Work to complete:
Say how many lines of the listing below include the word "setLiquidationRatio", with no other output.

Provided data:
════════
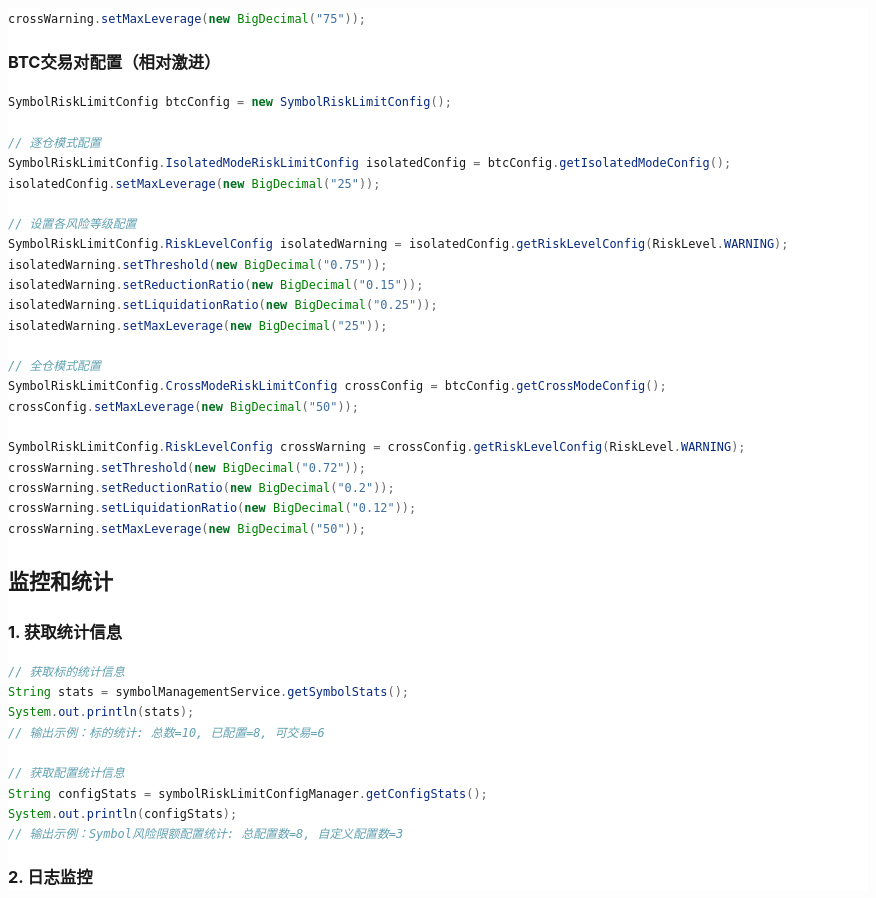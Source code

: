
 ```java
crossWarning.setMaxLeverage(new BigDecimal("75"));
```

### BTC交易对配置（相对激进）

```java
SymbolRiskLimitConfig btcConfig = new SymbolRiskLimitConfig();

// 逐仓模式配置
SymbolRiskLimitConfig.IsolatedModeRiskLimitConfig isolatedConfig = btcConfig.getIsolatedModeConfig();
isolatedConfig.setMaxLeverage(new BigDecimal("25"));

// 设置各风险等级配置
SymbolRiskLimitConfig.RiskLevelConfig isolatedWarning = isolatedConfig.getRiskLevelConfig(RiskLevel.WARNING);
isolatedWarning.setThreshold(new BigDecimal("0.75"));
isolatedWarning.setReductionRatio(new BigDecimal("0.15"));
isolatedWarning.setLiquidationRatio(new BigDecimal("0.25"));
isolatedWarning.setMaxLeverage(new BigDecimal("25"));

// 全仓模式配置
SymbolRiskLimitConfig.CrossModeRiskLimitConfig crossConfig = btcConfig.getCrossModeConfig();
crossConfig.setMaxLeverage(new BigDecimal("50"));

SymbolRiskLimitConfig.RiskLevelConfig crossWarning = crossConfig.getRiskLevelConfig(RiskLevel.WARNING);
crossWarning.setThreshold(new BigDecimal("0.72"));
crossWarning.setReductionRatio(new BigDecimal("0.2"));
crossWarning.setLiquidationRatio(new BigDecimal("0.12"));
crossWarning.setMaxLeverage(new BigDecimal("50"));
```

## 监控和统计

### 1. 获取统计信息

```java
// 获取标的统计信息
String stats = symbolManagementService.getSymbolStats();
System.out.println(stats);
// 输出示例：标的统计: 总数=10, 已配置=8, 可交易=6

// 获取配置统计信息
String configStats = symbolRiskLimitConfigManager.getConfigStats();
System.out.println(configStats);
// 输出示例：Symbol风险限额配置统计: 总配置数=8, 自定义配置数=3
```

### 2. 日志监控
════════
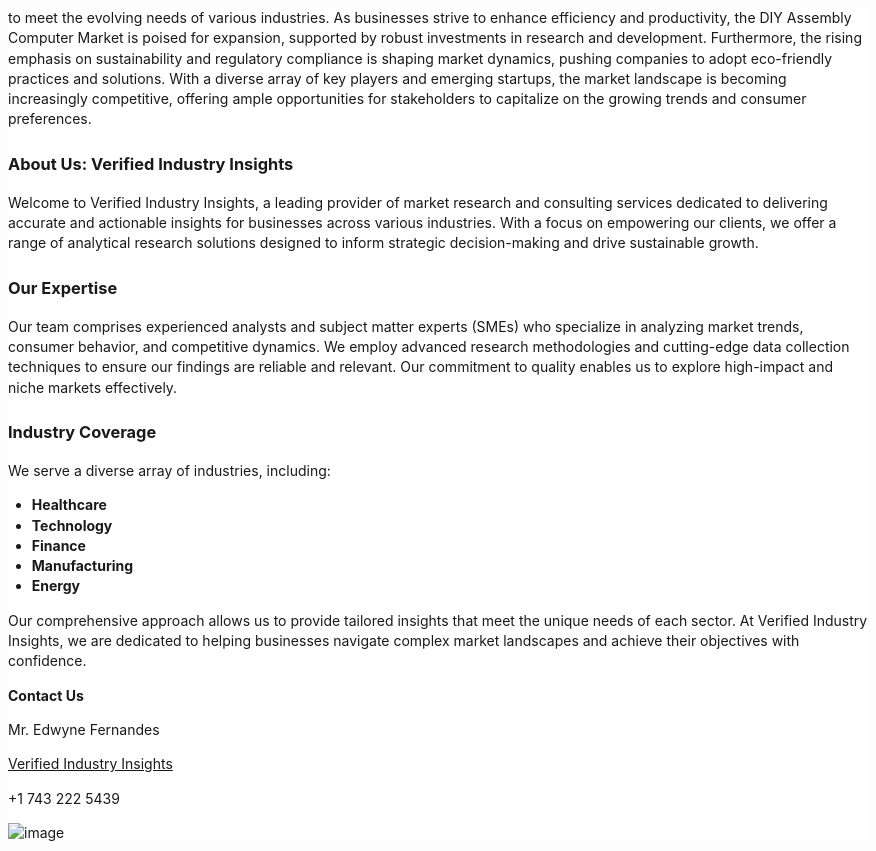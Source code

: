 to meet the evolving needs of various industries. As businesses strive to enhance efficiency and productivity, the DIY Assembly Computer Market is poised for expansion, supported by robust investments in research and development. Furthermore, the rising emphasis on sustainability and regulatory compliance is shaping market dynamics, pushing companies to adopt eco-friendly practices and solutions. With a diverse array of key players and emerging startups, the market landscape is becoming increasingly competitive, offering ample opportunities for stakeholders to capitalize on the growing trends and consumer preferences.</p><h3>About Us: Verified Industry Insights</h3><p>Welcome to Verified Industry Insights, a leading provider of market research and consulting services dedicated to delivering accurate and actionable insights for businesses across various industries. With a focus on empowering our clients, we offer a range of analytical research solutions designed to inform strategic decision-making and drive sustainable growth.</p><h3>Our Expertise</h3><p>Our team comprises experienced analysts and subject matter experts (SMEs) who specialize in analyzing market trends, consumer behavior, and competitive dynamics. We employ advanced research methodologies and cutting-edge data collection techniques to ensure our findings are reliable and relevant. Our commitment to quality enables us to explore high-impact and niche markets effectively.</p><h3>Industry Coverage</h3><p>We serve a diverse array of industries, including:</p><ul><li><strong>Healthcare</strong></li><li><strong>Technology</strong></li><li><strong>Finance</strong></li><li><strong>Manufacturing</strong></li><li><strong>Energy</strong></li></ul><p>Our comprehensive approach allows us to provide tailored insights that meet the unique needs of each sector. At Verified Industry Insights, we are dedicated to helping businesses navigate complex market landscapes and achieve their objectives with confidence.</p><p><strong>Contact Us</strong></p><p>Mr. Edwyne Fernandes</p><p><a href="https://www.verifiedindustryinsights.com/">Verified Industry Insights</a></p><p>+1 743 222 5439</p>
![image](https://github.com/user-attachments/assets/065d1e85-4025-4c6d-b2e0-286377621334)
════════
Your response:
2